(DATA SECTION)
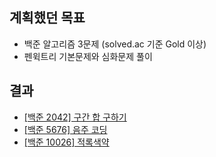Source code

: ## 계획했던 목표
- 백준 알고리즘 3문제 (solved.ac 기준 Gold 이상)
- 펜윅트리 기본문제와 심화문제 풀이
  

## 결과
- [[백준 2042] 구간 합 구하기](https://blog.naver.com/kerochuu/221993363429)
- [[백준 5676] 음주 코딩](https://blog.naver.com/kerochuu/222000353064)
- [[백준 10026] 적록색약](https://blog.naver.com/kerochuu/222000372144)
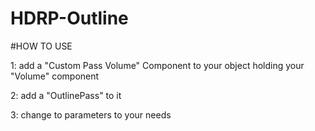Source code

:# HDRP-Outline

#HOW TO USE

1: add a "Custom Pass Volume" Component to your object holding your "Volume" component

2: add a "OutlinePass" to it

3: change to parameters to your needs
(End DATA SECTION)
**TASK**
Would you copy all lines in the records where the string "naver" appears?

**OUTPUT OF THE TASK**
- [[백준 2042] 구간 합 구하기](https://blog.naver.com/kerochuu/221993363429)
- [[백준 5676] 음주 코딩](https://blog.naver.com/kerochuu/222000353064)
- [[백준 10026] 적록색약](https://blog.naver.com/kerochuu/222000372144)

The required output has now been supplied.